I asked her what it had felt like to hold her other babies in her arms when they were brand new and her tears melted into a look of bliss on her face. I assured her that even babies that die in childbirth are quite special to their moms and that holding them gives their mom a chance to say goodbye. I assured her there was nothing wrong for her desire to hold her boy and that in fact I thought this was a healthy thing. From a recent reading on the subject I told her that babies that are stillborn are beautiful to their moms, just still and quiet, and often moms are relieved to hold them and see how precious they are. She became quiet as I told her these things. I asked her what she would have said to him or would like to say to him today. I encouraged her to mark his birthday this year in a way that felt meaningful to her and we were able to identify a friend that she felt would be a supportive witness to this process. Subsequent healthy pregnancies had not made her forget this little boy and she still remembered his birthday and the trauma and grief of his loss quite clearly.
I selected a counselor who had also lost a child and who had counseled other parents that had lost children and would honor this woman’s grief in a way that would be healing. I left the building sad and angry. I know that as far as we have gone with women’s rights that our rights when it comes to the medical support we get during pregnancy and labor have more to do with what’s easiest and most convenient for people other than the mother. I know that many hospital “policies” are contrary to what science shows is what is healthiest and best for moms and babies-not to mention contrary to what women want. I hear from young obstetricians and midwives how hard it is to practice in a way that is loving and supportive towards their patients in a world full of lawsuits and antiquated patriarchal hospital policies. I hear from more seasoned veterans of women’s health that they are burned out from fighting an uphill battle for what is best for women and babies that they get out of working in obstetrics at all. I know that while we’ve come a long way, baby, we still have a hell of a long way to go.

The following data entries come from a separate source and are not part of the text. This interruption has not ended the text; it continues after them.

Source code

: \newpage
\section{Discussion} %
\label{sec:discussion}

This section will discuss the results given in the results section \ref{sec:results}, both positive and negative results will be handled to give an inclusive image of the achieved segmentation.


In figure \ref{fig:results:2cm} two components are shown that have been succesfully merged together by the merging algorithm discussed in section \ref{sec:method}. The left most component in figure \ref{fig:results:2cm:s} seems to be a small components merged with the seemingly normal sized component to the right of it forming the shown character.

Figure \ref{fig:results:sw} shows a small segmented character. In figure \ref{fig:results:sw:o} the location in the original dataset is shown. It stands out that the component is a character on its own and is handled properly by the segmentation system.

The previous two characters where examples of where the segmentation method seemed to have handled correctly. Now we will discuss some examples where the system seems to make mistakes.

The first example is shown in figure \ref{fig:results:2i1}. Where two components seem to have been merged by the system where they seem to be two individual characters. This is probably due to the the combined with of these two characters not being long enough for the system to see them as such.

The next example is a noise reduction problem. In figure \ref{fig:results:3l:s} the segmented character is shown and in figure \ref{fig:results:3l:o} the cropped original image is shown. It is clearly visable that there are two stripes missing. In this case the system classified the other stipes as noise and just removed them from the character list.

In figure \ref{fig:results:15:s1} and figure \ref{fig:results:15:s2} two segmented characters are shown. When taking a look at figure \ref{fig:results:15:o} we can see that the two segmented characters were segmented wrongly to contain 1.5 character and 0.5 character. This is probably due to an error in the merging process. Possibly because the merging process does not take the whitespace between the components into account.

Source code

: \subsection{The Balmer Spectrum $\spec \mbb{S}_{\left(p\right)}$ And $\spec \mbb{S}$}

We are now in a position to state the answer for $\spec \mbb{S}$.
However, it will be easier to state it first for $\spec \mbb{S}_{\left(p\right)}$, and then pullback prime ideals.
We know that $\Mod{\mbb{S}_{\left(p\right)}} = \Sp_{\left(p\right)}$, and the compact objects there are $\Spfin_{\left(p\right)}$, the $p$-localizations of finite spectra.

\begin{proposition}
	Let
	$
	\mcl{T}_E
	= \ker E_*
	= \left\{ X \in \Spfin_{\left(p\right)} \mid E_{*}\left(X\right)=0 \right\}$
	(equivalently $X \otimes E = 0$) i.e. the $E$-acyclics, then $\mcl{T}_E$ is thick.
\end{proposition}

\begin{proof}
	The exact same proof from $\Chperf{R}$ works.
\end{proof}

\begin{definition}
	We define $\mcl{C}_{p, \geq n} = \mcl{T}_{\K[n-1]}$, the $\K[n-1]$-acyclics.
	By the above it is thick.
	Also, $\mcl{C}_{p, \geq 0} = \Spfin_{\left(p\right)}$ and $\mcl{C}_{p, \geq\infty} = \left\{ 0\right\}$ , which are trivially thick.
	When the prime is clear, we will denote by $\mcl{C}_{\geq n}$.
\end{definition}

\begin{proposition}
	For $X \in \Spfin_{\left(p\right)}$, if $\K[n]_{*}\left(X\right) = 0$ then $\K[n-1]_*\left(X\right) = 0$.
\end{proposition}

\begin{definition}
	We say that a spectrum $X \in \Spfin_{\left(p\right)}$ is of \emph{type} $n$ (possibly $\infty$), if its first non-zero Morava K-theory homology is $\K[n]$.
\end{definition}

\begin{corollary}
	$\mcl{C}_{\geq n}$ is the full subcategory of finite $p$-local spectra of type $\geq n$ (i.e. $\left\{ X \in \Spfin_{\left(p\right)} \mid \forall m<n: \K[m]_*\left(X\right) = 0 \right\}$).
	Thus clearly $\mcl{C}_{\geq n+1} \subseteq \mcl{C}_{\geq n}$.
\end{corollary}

Part of my practice is around helping women with grief after the loss of a child. I am also dedicated to helping new moms deal with feelings of anxiety and confusion if they don’t have (healthy) moms of their own; work with trauma after a difficult birth or a sick baby; or helping sexual abuse survivors go through pregnancy in a way that feels safe and comfortable. While I wasn’t around to help Alice I hope I can help other women get the help they need in time to feel as connected as possible to their other kids and not be too hindered by grief.